Ebbene, a tal punto, occorre riconoscere l’errore commesso, di aver pubblicizzato un’assistenza distrettuale  teorica, con Case e Ospedali di comunità e Cot  sprovviste del fattore professionale umano, già difficile, per non dire impossibile, da reperire sul mercato ordinario. Un limite serio che sta facendo accadere l’impossibile fino a ieri, ovverosia di ricercare in altri sistemi esteri (cubani, argentini, ecc.) le componenti professionali introvabili (si veda QS del 24 agosto).

Dunque, riconoscere la leggerezza e risolvere, è il primo dei doveri del decisore pubblico. Probabilmente toccherà al Governo che verrà prevedere risorse aggiuntive al fabbisogno standard nazionale per dare vitalità professionale alle strutture individuate dal DM77, altrimenti prive di voce assistenziale.

Un lavoro difficile, perché incidente per diversi miliardi di euro e perché destinato a inciampare con la introvabilità del numero e della qualità di operatori sanitari indispensabili, a causa di una programmazione sanitaria e universitaria che non ha mai saputo prevedere l’occorrente e il necessario.
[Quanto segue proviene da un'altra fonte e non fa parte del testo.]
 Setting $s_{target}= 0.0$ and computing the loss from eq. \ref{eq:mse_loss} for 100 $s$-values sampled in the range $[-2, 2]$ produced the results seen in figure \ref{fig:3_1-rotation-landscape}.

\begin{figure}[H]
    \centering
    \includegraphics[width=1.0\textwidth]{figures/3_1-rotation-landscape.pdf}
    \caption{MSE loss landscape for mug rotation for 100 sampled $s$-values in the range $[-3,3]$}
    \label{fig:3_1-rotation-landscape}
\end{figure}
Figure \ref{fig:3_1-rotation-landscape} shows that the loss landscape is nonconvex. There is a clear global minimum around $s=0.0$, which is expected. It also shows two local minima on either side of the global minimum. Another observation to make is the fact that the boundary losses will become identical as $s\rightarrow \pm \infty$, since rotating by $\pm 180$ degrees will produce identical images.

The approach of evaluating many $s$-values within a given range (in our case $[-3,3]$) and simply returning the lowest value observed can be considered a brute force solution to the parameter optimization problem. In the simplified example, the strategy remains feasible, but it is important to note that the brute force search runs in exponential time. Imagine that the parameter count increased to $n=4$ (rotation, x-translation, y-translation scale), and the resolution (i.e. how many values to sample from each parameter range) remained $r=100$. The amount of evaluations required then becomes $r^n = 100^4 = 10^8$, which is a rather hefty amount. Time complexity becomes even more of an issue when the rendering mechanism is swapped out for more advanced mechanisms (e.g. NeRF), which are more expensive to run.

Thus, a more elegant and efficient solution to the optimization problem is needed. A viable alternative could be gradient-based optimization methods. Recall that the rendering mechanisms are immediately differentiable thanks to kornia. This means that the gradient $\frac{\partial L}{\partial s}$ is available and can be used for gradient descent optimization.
L’occasione sarà buona perché il/la prossimo/a Premier dia subito il via, unitamente all’iter del regionalismo differenziato programmato e discriminato al meglio, alla definizione definitiva dei livelli essenziali di assistenza sociosanitaria (Lea), all’introduzione del regime dei costi e fabbisogni standard super attrezzati della perequazione necessaria alle Regioni più deboli.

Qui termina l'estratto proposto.